*Collected data*:
== == ==
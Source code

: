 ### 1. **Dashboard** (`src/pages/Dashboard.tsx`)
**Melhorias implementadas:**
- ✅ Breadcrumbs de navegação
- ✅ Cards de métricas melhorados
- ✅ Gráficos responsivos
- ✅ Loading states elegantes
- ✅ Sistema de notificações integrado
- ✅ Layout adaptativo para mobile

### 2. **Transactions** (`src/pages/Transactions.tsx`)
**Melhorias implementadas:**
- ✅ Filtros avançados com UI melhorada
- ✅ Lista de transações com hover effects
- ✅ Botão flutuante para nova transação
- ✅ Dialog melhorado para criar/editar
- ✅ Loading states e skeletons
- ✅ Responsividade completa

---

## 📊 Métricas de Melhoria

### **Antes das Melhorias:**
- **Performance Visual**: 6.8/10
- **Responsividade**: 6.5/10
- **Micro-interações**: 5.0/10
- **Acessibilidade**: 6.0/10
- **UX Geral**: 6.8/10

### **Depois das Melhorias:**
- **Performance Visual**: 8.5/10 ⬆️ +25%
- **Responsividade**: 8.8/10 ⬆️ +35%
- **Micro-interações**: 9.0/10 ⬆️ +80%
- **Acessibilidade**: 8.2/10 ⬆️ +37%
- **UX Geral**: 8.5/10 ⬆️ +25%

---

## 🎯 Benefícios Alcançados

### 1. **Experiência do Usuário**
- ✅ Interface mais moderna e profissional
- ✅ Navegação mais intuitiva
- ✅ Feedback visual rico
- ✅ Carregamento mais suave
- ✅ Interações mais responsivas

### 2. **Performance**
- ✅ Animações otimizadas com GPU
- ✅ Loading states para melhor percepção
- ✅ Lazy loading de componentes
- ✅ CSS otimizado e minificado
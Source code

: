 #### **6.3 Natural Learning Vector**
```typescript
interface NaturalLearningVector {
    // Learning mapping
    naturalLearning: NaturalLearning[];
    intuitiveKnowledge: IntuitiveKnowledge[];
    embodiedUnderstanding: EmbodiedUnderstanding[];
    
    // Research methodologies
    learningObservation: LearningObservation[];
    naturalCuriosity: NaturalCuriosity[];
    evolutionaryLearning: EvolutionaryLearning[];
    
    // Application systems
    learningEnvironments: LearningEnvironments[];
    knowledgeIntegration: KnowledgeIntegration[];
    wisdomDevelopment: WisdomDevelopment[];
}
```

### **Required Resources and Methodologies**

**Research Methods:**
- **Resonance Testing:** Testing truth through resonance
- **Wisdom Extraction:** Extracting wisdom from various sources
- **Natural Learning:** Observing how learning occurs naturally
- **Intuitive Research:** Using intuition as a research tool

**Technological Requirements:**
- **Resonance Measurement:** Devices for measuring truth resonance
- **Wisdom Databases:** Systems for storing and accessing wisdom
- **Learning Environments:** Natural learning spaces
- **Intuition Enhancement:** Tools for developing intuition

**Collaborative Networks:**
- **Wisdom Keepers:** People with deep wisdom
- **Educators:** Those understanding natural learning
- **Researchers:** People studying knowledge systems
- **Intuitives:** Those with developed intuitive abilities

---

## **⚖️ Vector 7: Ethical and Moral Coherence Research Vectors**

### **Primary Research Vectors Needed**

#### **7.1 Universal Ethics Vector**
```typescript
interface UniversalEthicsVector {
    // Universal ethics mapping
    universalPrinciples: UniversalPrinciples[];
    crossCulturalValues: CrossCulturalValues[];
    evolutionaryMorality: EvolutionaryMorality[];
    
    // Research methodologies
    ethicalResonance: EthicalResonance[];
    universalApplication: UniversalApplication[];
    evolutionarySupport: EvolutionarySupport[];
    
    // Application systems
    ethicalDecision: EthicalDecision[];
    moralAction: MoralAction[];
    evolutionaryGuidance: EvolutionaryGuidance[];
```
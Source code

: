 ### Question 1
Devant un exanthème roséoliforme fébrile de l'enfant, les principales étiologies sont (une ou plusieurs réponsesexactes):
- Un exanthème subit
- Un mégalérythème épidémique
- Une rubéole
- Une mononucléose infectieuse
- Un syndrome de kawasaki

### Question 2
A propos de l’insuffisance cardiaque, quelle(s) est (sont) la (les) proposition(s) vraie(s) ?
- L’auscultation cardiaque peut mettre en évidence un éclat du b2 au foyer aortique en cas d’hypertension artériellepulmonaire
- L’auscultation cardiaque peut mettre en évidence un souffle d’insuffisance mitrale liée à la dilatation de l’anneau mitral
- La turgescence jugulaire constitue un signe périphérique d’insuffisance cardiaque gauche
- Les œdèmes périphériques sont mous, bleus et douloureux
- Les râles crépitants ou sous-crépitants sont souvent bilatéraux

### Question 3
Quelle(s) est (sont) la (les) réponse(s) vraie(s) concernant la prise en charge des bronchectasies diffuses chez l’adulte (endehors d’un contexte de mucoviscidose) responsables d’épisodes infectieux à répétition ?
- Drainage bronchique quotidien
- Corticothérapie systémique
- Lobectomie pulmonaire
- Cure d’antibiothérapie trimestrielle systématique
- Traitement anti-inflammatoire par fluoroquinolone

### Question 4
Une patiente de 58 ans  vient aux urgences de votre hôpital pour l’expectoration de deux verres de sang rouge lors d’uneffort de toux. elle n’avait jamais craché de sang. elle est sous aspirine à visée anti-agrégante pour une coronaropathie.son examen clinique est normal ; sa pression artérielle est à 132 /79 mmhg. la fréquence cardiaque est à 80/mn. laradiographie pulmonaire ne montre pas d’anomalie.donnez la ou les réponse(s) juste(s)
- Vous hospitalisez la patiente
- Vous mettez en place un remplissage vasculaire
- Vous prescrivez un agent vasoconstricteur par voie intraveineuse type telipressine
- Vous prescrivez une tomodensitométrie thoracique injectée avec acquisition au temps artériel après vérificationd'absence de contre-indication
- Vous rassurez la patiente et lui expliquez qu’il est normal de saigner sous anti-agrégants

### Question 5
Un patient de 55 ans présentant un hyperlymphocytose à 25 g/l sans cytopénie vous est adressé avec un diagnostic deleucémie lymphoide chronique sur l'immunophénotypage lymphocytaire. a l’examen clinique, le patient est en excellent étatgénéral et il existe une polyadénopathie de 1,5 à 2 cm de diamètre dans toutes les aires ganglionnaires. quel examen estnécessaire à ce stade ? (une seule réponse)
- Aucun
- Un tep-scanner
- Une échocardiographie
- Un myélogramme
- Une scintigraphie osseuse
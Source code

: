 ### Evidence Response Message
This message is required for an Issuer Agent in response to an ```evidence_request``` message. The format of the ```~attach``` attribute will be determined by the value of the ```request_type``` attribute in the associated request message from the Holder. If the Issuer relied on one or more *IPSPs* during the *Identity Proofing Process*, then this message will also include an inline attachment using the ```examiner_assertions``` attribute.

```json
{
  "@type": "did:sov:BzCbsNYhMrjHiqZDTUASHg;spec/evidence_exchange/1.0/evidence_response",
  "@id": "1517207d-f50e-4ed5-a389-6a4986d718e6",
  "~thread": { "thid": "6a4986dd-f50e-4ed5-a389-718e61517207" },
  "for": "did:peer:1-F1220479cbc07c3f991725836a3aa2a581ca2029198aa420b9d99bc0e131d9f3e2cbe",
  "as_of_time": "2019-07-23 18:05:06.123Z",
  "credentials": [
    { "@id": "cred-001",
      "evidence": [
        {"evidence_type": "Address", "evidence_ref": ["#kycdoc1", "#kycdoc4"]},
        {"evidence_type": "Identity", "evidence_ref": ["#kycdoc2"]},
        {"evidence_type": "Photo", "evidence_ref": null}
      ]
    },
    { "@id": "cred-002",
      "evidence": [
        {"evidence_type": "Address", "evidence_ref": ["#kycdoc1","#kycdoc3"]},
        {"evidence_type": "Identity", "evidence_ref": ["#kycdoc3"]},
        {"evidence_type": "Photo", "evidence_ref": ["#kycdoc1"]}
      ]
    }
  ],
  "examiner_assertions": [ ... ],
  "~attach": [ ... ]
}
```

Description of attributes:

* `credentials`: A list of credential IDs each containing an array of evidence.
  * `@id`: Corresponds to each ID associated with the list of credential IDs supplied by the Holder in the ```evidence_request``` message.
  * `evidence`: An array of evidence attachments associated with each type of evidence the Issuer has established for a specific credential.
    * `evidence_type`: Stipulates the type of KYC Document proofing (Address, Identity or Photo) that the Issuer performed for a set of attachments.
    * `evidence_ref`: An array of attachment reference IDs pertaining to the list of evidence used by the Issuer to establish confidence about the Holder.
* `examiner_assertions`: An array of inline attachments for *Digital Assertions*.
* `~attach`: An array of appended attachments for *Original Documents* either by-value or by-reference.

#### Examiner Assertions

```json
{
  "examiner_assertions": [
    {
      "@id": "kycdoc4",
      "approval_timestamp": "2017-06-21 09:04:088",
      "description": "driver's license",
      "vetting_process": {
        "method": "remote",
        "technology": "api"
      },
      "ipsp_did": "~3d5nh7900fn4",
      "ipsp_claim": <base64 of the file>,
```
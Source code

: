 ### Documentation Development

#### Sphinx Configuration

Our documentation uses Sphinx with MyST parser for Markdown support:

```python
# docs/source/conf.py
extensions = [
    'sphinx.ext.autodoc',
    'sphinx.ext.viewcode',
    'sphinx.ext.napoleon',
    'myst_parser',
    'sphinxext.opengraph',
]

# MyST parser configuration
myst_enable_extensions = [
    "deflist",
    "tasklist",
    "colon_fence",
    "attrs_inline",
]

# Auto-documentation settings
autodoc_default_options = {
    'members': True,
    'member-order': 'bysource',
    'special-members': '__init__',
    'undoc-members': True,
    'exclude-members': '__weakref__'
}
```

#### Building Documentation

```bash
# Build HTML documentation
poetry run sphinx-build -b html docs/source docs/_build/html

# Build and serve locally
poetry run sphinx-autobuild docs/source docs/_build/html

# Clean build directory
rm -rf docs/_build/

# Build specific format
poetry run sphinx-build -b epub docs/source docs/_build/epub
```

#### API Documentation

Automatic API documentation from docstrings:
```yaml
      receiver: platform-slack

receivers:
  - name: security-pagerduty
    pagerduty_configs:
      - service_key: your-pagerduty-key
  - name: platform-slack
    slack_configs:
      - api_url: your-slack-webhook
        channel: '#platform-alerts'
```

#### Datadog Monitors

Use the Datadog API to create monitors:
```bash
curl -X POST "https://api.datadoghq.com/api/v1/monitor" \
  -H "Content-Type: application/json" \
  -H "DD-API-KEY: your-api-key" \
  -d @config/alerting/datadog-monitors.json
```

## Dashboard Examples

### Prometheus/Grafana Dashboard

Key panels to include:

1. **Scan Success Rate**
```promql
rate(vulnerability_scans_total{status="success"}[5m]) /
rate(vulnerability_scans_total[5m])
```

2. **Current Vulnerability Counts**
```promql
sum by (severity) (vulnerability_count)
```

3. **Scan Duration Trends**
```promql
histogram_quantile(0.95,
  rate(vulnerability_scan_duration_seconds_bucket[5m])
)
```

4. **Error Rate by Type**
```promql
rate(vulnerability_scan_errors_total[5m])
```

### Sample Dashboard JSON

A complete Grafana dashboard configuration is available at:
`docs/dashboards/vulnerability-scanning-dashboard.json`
== == ==
*Exercise aim*:
Which lines hold the word "Question"? Return all of them from the records above.

*Solution to this task*:
: ### Question 1
### Question 2
### Question 3
### Question 4
### Question 5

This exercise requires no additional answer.